Data items:

--------

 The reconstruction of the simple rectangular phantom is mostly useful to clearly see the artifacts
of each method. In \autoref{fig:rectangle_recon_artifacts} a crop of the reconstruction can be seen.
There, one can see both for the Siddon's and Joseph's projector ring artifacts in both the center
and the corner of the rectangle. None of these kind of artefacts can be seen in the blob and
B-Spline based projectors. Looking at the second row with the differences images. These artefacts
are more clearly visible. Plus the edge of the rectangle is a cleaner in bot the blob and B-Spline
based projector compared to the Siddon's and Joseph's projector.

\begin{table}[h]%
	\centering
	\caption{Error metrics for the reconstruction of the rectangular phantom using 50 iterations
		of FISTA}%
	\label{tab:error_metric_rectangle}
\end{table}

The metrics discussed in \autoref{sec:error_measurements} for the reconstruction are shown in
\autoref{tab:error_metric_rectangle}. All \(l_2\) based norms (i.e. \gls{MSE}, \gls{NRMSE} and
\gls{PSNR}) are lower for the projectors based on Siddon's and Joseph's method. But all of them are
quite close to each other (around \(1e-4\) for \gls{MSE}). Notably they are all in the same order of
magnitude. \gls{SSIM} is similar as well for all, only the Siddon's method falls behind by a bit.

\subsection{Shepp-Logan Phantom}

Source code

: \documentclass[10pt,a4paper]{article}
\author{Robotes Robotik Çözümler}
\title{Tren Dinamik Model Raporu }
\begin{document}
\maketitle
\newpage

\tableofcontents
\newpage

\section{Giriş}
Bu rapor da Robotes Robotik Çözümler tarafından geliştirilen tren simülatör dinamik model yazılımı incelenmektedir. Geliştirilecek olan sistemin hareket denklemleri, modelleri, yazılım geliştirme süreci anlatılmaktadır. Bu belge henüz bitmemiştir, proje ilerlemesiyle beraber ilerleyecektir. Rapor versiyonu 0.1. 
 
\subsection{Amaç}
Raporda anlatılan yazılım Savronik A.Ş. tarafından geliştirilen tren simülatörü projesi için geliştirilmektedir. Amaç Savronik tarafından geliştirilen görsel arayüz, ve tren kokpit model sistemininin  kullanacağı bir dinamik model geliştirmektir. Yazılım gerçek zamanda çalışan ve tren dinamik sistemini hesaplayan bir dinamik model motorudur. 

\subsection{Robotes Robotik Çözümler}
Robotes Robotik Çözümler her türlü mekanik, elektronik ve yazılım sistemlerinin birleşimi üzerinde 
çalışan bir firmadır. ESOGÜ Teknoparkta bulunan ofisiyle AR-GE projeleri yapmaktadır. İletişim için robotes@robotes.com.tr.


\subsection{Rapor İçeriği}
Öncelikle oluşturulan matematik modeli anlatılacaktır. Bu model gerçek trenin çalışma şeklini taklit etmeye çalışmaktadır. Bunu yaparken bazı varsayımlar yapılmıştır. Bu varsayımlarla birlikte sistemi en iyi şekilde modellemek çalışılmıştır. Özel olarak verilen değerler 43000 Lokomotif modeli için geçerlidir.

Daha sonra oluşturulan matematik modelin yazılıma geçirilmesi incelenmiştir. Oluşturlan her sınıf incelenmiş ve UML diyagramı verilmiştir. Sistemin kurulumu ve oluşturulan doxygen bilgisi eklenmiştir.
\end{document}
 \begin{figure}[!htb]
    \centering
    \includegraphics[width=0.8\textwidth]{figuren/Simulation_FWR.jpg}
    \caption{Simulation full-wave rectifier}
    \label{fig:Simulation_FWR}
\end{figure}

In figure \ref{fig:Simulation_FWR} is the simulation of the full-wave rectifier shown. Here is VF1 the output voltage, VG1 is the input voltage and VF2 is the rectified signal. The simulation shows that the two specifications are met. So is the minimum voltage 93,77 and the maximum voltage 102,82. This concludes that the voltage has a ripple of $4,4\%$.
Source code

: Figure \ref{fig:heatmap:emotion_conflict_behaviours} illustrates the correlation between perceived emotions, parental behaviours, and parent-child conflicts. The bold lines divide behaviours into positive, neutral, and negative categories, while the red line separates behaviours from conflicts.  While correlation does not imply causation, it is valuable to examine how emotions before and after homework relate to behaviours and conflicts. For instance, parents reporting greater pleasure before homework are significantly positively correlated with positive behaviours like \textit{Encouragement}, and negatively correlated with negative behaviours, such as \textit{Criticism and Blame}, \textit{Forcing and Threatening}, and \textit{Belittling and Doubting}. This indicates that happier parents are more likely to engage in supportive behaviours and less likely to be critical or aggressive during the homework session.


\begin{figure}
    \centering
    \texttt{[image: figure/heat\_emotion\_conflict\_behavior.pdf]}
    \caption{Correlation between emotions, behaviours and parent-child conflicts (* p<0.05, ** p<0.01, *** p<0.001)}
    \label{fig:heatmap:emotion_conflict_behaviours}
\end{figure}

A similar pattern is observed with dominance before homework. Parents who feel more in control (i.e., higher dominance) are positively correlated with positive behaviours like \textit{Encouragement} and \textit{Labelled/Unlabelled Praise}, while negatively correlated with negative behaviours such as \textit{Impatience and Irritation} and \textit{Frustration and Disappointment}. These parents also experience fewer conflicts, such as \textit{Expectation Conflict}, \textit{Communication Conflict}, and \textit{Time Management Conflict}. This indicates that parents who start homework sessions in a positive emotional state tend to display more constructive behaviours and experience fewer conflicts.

--------

> _How to complete this task_
When you reply, retype each line exactly as it appears above.

> _Exercise result_
 The reconstruction of the simple rectangular phantom is mostly useful to clearly see the artifacts
of each method. In \autoref{fig:rectangle_recon_artifacts} a crop of the reconstruction can be seen.
There, one can see both for the Siddon's and Joseph's projector ring artifacts in both the center
and the corner of the rectangle. None of these kind of artefacts can be seen in the blob and
B-Spline based projectors. Looking at the second row with the differences images. These artefacts
are more clearly visible. Plus the edge of the rectangle is a cleaner in bot the blob and B-Spline
based projector compared to the Siddon's and Joseph's projector.

\begin{table}[h]%
	\centering
	\caption{Error metrics for the reconstruction of the rectangular phantom using 50 iterations
		of FISTA}%
	\label{tab:error_metric_rectangle}
\end{table}

The metrics discussed in \autoref{sec:error_measurements} for the reconstruction are shown in
\autoref{tab:error_metric_rectangle}. All \(l_2\) based norms (i.e. \gls{MSE}, \gls{NRMSE} and
\gls{PSNR}) are lower for the projectors based on Siddon's and Joseph's method. But all of them are
quite close to each other (around \(1e-4\) for \gls{MSE}). Notably they are all in the same order of
magnitude. \gls{SSIM} is similar as well for all, only the Siddon's method falls behind by a bit.

\subsection{Shepp-Logan Phantom}

Source code

: \documentclass[10pt,a4paper]{article}
\author{Robotes Robotik Çözümler}
\title{Tren Dinamik Model Raporu }
\begin{document}
\maketitle
\newpage

\tableofcontents
\newpage

\section{Giriş}
Bu rapor da Robotes Robotik Çözümler tarafından geliştirilen tren simülatör dinamik model yazılımı incelenmektedir. Geliştirilecek olan sistemin hareket denklemleri, modelleri, yazılım geliştirme süreci anlatılmaktadır. Bu belge henüz bitmemiştir, proje ilerlemesiyle beraber ilerleyecektir. Rapor versiyonu 0.1. 
 
\subsection{Amaç}
Raporda anlatılan yazılım Savronik A.Ş. tarafından geliştirilen tren simülatörü projesi için geliştirilmektedir. Amaç Savronik tarafından geliştirilen görsel arayüz, ve tren kokpit model sistemininin  kullanacağı bir dinamik model geliştirmektir. Yazılım gerçek zamanda çalışan ve tren dinamik sistemini hesaplayan bir dinamik model motorudur. 

\subsection{Robotes Robotik Çözümler}
Robotes Robotik Çözümler her türlü mekanik, elektronik ve yazılım sistemlerinin birleşimi üzerinde 
çalışan bir firmadır. ESOGÜ Teknoparkta bulunan ofisiyle AR-GE projeleri yapmaktadır. İletişim için robotes@robotes.com.tr.


\subsection{Rapor İçeriği}
Öncelikle oluşturulan matematik modeli anlatılacaktır. Bu model gerçek trenin çalışma şeklini taklit etmeye çalışmaktadır. Bunu yaparken bazı varsayımlar yapılmıştır. Bu varsayımlarla birlikte sistemi en iyi şekilde modellemek çalışılmıştır. Özel olarak verilen değerler 43000 Lokomotif modeli için geçerlidir.

Daha sonra oluşturulan matematik modelin yazılıma geçirilmesi incelenmiştir. Oluşturlan her sınıf incelenmiş ve UML diyagramı verilmiştir. Sistemin kurulumu ve oluşturulan doxygen bilgisi eklenmiştir.
\end{document}
 \begin{figure}[!htb]
    \centering
    \includegraphics[width=0.8\textwidth]{figuren/Simulation_FWR.jpg}
    \caption{Simulation full-wave rectifier}
    \label{fig:Simulation_FWR}
\end{figure}

In figure \ref{fig:Simulation_FWR} is the simulation of the full-wave rectifier shown. Here is VF1 the output voltage, VG1 is the input voltage and VF2 is the rectified signal. The simulation shows that the two specifications are met. So is the minimum voltage 93,77 and the maximum voltage 102,82. This concludes that the voltage has a ripple of $4,4\%$.
Source code

: Figure \ref{fig:heatmap:emotion_conflict_behaviours} illustrates the correlation between perceived emotions, parental behaviours, and parent-child conflicts. The bold lines divide behaviours into positive, neutral, and negative categories, while the red line separates behaviours from conflicts.  While correlation does not imply causation, it is valuable to examine how emotions before and after homework relate to behaviours and conflicts. For instance, parents reporting greater pleasure before homework are significantly positively correlated with positive behaviours like \textit{Encouragement}, and negatively correlated with negative behaviours, such as \textit{Criticism and Blame}, \textit{Forcing and Threatening}, and \textit{Belittling and Doubting}. This indicates that happier parents are more likely to engage in supportive behaviours and less likely to be critical or aggressive during the homework session.


\begin{figure}
    \centering
    \texttt{[image: figure/heat\_emotion\_conflict\_behavior.pdf]}
    \caption{Correlation between emotions, behaviours and parent-child conflicts (* p<0.05, ** p<0.01, *** p<0.001)}
    \label{fig:heatmap:emotion_conflict_behaviours}
\end{figure}

A similar pattern is observed with dominance before homework. Parents who feel more in control (i.e., higher dominance) are positively correlated with positive behaviours like \textit{Encouragement} and \textit{Labelled/Unlabelled Praise}, while negatively correlated with negative behaviours such as \textit{Impatience and Irritation} and \textit{Frustration and Disappointment}. These parents also experience fewer conflicts, such as \textit{Expectation Conflict}, \textit{Communication Conflict}, and \textit{Time Management Conflict}. This indicates that parents who start homework sessions in a positive emotional state tend to display more constructive behaviours and experience fewer conflicts.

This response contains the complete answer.